The Australian Customs Service has seized a number of R4 cartridges, which allow piracy on Nintendo handheld DS and DSi consoles, as well as other gaming products claimed to be counterfeit, according to games giant Nintendo.
"This is the first Australian customs seizure of game copiers of this kind," Nintendo said in a statement this morning, which contained scant details on the raid. The company has not yet responded to an emailed enquiry for further details — including whether any charges have been filed as a result of the action or who was importing the devices.
The R4 cartridge — which is popular internationally — runs its own operating system for Nintendo's DS and DSi handheld devices. Individual games and other applications, some of them purporting to be legal, can be downloaded from the internet as small files and simply added to the chip's storage.
The cartridge is then slotted into the top of a Nintendo DS or DSi as any other cartridge would be. It does not permanently modify the handheld console. It is sold by a number of Australian and international distributors.
However, the legality of selling the device in Australia is currently up in the air, due to the fact that Nintendo recently took legal action against RSJ IT Solutions, a retailer which operates the GadgetGear.com.au website and had been selling the R4 cartridges.
Nintendo came to a settlement with the company several weeks ago, which involved damages being paid to the video game manufacturer of $620,000 and the retailer's stock of R4 cartridges being destroyed.

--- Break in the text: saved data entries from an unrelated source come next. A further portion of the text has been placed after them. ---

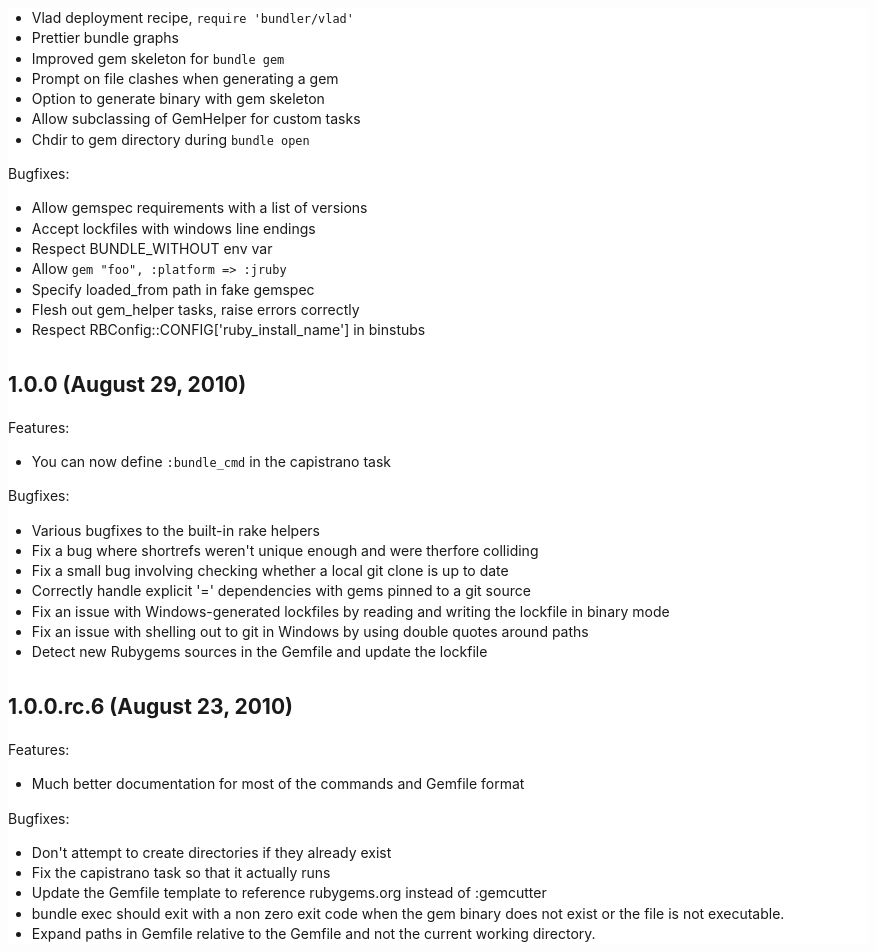   - Vlad deployment recipe, `require 'bundler/vlad'`
  - Prettier bundle graphs
  - Improved gem skeleton for `bundle gem`
  - Prompt on file clashes when generating a gem
  - Option to generate binary with gem skeleton
  - Allow subclassing of GemHelper for custom tasks
  - Chdir to gem directory during `bundle open`

Bugfixes:

  - Allow gemspec requirements with a list of versions
  - Accept lockfiles with windows line endings
  - Respect BUNDLE_WITHOUT env var
  - Allow `gem "foo", :platform => :jruby`
  - Specify loaded_from path in fake gemspec
  - Flesh out gem_helper tasks, raise errors correctly
  - Respect RBConfig::CONFIG['ruby_install_name'] in binstubs

## 1.0.0 (August 29, 2010)

Features:

  - You can now define `:bundle_cmd` in the capistrano task

Bugfixes:

  - Various bugfixes to the built-in rake helpers
  - Fix a bug where shortrefs weren't unique enough and were
    therfore colliding
  - Fix a small bug involving checking whether a local git
    clone is up to date
  - Correctly handle explicit '=' dependencies with gems
    pinned to a git source
  - Fix an issue with Windows-generated lockfiles by reading
    and writing the lockfile in binary mode
  - Fix an issue with shelling out to git in Windows by
    using double quotes around paths
  - Detect new Rubygems sources in the Gemfile and update
    the lockfile

## 1.0.0.rc.6 (August 23, 2010)

Features:

  - Much better documentation for most of the commands and Gemfile
    format

Bugfixes:

  - Don't attempt to create directories if they already exist
  - Fix the capistrano task so that it actually runs
  - Update the Gemfile template to reference rubygems.org instead
    of :gemcutter
  - bundle exec should exit with a non zero exit code when the gem
    binary does not exist or the file is not executable.
  - Expand paths in Gemfile relative to the Gemfile and not the current
    working directory.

At the time Nintendo said it was considering pursuing similar action against other sellers of devices that allow games to be illegally copied for use on its consoles.

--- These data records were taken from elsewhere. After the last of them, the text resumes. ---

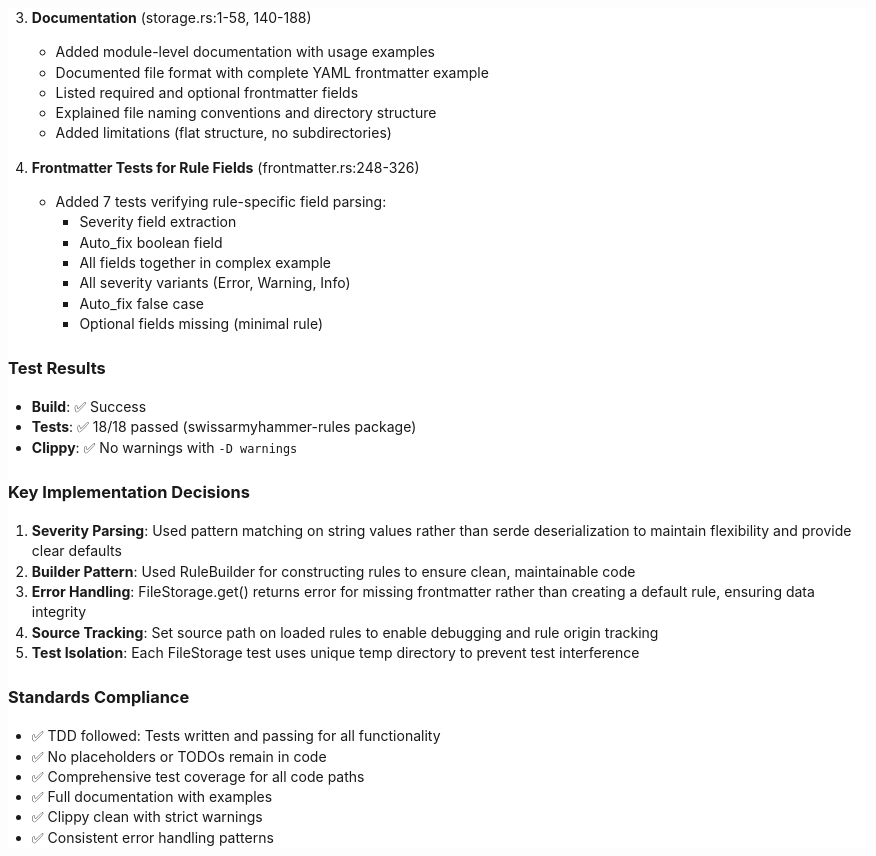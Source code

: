 3. **Documentation** (storage.rs:1-58, 140-188)
   - Added module-level documentation with usage examples
   - Documented file format with complete YAML frontmatter example
   - Listed required and optional frontmatter fields
   - Explained file naming conventions and directory structure
   - Added limitations (flat structure, no subdirectories)

4. **Frontmatter Tests for Rule Fields** (frontmatter.rs:248-326)
   - Added 7 tests verifying rule-specific field parsing:
     - Severity field extraction
     - Auto_fix boolean field
     - All fields together in complex example
     - All severity variants (Error, Warning, Info)
     - Auto_fix false case
     - Optional fields missing (minimal rule)

### Test Results

- **Build**: ✅ Success
- **Tests**: ✅ 18/18 passed (swissarmyhammer-rules package)
- **Clippy**: ✅ No warnings with `-D warnings`

### Key Implementation Decisions

1. **Severity Parsing**: Used pattern matching on string values rather than serde deserialization to maintain flexibility and provide clear defaults
2. **Builder Pattern**: Used RuleBuilder for constructing rules to ensure clean, maintainable code
3. **Error Handling**: FileStorage.get() returns error for missing frontmatter rather than creating a default rule, ensuring data integrity
4. **Source Tracking**: Set source path on loaded rules to enable debugging and rule origin tracking
5. **Test Isolation**: Each FileStorage test uses unique temp directory to prevent test interference

### Standards Compliance

- ✅ TDD followed: Tests written and passing for all functionality
- ✅ No placeholders or TODOs remain in code
- ✅ Comprehensive test coverage for all code paths
- ✅ Full documentation with examples
- ✅ Clippy clean with strict warnings
- ✅ Consistent error handling patterns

But in a statement subsequently issued, law firm Berrigan Doube, which represented RSJ, said the legal issues were not decided in the case because it was settled out of court.
Today Nintendo claimed the case established that selling the R4 cartridges was "illegal" and that "the consequences are real". It said it was also taking action against manufacturers, distributors and sellers of game copiers and other infringing devices in many other countries around the world — and in some countries it had successfully brought criminal proceedings against the accused.
Nintendo said video game piracy continued to be "a serious problem" in Australia and attributed the claimed problem to the availability of devices like the R4 cartridge, which it describes as "game copiers" that circumvent technical protection measures in its handheld console. "Game copiers infringe Nintendo's trademarks and copyright and breach the 'circumvention' device provisions of the Copyright Act," said Nintendo.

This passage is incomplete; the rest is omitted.